Lo más curioso del caso es que nadie estaba informado en Tánger de la salida de Mahomet hacia Arcila. Una hora atrás Abdul se había cruzado con un agente de Alí el Negro que iba hacia Larache, y el agente no sabía que Mahomet estaba ausente de Tánger. ¿Cómo había escapado Mahomet a la vigilancia que controlaba la salida de todos los hombres desde Tánger hacia las afueras? Sin embargo, Mahomet no podía haber salido volando de Tánger. Únicamente que hubiera partido muy tarde por la noche, por el lado del barrio europeo, y embarcado en una lancha. Eso era probable. Existían en su partida una serie de particularidades raras a investigar. ¿Quién mejor que Amina, la tercera esposa de Mahomet, podía informarle?
Al caer de la noche llegó Abdul a Tánger. Dio cuenta de todas las peripecias del camino a su amo el Sordo; luego, cautelosamente, se dirigió a la casa de Alí el Negro.
Lo encontró apoltronado entre cojines en su jardín, bajo el tupido ramaje de un cedro, leyendo el Corán y fumando su eterno narguile. Abdul sentóse junto a él y dijo:
—¿Sabes quién está complicado en amistad con los alemanes de Arcila?
—No.
—Mahomet el Sedero de la Luneta.
—No.
—Sí.
A continuación Abdul le narró al Negro todo lo que había observado el barberillo de Arcila, mientras arrastraba sus babuchas frente al pórtico del palacio del cherif Muley Hamed.
—¿Cómo iría hasta Arcila? —murmuró el camellero.
—Salió por mar —repuso el Negro—, Ahora me acuerdo que un hermano de Mahomet tiene una finca en las mismas orillas del mar en Arcila. —Y pensativamente, agregó:— Los dos hermanos deben trabajar para los alemanes. ¡Nunca lo hubiera creído! ¿Quieres fumar un narguile?
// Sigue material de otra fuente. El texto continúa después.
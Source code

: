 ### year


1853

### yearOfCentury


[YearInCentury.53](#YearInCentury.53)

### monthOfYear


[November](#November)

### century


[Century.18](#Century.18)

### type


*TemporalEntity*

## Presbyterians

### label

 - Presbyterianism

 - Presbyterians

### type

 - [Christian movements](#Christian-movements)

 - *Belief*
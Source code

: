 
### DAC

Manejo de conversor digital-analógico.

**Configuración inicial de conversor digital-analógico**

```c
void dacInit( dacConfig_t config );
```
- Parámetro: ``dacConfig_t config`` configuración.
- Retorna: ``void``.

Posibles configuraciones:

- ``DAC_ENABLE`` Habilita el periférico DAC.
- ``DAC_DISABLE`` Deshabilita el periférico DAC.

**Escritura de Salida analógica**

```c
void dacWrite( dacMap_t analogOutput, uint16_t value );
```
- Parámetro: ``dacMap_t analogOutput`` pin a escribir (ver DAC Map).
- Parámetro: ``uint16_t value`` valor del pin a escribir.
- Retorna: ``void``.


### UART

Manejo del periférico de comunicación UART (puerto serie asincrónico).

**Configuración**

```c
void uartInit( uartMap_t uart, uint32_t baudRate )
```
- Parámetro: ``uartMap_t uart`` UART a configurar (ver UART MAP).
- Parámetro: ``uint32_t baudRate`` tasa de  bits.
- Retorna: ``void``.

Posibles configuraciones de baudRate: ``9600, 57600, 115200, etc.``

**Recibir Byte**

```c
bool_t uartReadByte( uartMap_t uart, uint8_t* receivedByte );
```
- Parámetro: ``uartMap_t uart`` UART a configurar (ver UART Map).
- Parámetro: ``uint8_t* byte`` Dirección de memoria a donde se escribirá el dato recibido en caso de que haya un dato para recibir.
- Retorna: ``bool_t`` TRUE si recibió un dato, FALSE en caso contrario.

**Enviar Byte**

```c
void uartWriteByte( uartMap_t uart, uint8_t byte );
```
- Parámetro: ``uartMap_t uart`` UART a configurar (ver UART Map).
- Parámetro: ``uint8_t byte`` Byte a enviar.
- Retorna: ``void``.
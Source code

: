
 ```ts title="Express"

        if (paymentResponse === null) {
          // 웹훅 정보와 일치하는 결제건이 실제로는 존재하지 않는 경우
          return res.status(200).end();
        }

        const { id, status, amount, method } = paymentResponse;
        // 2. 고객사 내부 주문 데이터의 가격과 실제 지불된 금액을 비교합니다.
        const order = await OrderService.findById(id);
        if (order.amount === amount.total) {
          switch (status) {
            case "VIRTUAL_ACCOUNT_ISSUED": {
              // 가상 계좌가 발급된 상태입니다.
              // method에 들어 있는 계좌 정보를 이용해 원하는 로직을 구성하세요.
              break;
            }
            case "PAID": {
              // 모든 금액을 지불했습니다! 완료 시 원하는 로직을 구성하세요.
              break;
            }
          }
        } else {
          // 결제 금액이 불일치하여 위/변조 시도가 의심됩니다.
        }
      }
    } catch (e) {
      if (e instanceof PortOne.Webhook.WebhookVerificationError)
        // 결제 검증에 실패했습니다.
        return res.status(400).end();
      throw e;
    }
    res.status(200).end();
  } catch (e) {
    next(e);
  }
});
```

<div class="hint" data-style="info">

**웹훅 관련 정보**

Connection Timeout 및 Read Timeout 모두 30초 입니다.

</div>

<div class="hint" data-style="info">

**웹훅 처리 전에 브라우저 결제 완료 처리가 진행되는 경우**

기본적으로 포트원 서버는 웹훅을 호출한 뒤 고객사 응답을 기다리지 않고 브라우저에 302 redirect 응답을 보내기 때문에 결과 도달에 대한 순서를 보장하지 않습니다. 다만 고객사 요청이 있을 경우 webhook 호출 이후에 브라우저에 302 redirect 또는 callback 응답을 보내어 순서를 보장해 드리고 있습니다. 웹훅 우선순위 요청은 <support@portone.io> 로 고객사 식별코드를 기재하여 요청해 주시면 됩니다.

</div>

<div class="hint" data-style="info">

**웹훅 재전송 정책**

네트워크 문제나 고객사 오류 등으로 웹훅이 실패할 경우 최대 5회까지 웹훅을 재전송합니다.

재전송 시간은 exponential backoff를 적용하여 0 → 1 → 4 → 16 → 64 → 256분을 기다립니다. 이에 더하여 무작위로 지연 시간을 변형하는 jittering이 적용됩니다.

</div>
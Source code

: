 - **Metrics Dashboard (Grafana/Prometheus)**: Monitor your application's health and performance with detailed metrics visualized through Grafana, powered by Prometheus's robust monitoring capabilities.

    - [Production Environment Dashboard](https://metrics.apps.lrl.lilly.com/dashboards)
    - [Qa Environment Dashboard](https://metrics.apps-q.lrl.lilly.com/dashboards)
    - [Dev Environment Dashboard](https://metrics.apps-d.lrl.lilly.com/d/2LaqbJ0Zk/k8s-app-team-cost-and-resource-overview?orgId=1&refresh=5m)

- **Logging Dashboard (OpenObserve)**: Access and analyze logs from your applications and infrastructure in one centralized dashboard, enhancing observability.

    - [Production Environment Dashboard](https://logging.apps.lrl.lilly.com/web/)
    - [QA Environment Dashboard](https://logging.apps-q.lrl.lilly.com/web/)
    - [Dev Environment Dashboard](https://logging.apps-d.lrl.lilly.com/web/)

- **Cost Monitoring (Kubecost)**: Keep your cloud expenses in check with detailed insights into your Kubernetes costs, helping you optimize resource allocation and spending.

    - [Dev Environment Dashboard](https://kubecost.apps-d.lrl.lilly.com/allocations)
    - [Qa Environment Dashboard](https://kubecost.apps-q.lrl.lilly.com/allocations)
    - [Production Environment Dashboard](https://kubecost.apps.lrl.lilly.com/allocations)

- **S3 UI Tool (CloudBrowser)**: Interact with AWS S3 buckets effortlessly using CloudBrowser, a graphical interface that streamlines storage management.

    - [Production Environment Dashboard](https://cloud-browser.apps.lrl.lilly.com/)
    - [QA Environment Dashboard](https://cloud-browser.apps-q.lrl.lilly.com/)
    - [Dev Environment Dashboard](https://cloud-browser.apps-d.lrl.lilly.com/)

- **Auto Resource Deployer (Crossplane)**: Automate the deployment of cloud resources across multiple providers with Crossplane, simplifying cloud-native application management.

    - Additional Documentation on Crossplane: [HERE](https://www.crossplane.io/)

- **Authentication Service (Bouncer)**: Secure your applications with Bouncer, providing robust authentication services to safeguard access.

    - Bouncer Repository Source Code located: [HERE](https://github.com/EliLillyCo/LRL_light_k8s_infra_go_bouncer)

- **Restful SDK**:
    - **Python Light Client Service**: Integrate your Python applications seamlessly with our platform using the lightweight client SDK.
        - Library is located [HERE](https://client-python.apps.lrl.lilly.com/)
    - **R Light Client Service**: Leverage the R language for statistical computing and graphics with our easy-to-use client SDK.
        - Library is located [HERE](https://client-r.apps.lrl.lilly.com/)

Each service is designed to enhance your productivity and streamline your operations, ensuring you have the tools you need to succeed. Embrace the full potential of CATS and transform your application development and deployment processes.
Abdul levantó la cabeza. Una constelación titilante de luces azules brillaba en la altura de la noche. Pensó en los besos de Amina y dijo, sentencioso:
—Tío, no cambies nunca los besos de una jovencita por las graves palabras de un sabio.
Y sonriendo, besó la mano de su tío y salió.
Mahomet, el sedero de la Luneta, estaba sentado a una mesa del
bar de Benavides el Renegado, junto a Mahomet estaba Baba, el estudiante
de teología, y Beddrin Hassán, el propietario de una flamante línea de
camiones que hacía el servicio entre Tánger y Ceuta. Los tres eran moros
y los tres decían, el uno del otro, cuando hablaban a sus amigos
cristianos:
—Fíate de un moro cuarenta años después que se haya muerto.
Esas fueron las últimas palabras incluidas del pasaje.